- _GIVEN DATA_:

Segment Open

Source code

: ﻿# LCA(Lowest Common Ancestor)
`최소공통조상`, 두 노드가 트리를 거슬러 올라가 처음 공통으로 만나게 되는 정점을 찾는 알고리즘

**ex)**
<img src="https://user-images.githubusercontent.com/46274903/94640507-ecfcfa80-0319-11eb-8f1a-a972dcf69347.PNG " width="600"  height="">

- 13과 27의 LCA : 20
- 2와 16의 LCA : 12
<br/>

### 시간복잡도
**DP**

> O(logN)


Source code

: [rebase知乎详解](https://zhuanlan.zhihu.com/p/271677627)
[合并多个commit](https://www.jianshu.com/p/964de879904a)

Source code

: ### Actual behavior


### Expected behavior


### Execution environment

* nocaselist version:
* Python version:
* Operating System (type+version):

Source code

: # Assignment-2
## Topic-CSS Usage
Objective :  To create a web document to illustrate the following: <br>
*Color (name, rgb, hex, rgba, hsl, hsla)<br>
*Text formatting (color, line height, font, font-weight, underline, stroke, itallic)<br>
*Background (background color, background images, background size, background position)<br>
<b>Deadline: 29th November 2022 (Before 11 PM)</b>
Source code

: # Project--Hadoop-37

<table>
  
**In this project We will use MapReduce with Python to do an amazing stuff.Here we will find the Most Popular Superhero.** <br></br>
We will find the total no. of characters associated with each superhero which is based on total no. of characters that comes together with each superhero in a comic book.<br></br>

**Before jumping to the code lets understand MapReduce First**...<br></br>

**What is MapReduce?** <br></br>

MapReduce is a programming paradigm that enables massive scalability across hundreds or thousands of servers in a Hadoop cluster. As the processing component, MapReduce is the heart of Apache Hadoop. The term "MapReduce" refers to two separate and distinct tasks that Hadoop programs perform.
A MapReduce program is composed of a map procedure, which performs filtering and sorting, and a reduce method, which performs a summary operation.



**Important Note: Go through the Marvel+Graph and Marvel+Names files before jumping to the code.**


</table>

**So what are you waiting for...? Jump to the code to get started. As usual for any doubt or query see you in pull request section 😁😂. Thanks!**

Segment Closed

- _PROBLEM STATEMENT_:
Return every record in full, word for word.

- _OUTPUT FOR THIS TASK_:
Source code

: ﻿# LCA(Lowest Common Ancestor)
`최소공통조상`, 두 노드가 트리를 거슬러 올라가 처음 공통으로 만나게 되는 정점을 찾는 알고리즘

**ex)**
<img src="https://user-images.githubusercontent.com/46274903/94640507-ecfcfa80-0319-11eb-8f1a-a972dcf69347.PNG " width="600"  height="">

- 13과 27의 LCA : 20
- 2와 16의 LCA : 12
<br/>

### 시간복잡도
**DP**

> O(logN)


Source code

: [rebase知乎详解](https://zhuanlan.zhihu.com/p/271677627)
[合并多个commit](https://www.jianshu.com/p/964de879904a)

Source code

: ### Actual behavior


### Expected behavior


### Execution environment

* nocaselist version:
* Python version:
* Operating System (type+version):

Source code

: # Assignment-2
## Topic-CSS Usage
Objective :  To create a web document to illustrate the following: <br>
*Color (name, rgb, hex, rgba, hsl, hsla)<br>
*Text formatting (color, line height, font, font-weight, underline, stroke, itallic)<br>
*Background (background color, background images, background size, background position)<br>
<b>Deadline: 29th November 2022 (Before 11 PM)</b>
Source code

: # Project--Hadoop-37

<table>
  
**In this project We will use MapReduce with Python to do an amazing stuff.Here we will find the Most Popular Superhero.** <br></br>
We will find the total no. of characters associated with each superhero which is based on total no. of characters that comes together with each superhero in a comic book.<br></br>

**Before jumping to the code lets understand MapReduce First**...<br></br>

**What is MapReduce?** <br></br>

MapReduce is a programming paradigm that enables massive scalability across hundreds or thousands of servers in a Hadoop cluster. As the processing component, MapReduce is the heart of Apache Hadoop. The term "MapReduce" refers to two separate and distinct tasks that Hadoop programs perform.
A MapReduce program is composed of a map procedure, which performs filtering and sorting, and a reduce method, which performs a summary operation.



**Important Note: Go through the Marvel+Graph and Marvel+Names files before jumping to the code.**


</table>

**So what are you waiting for...? Jump to the code to get started. As usual for any doubt or query see you in pull request section 😁😂. Thanks!**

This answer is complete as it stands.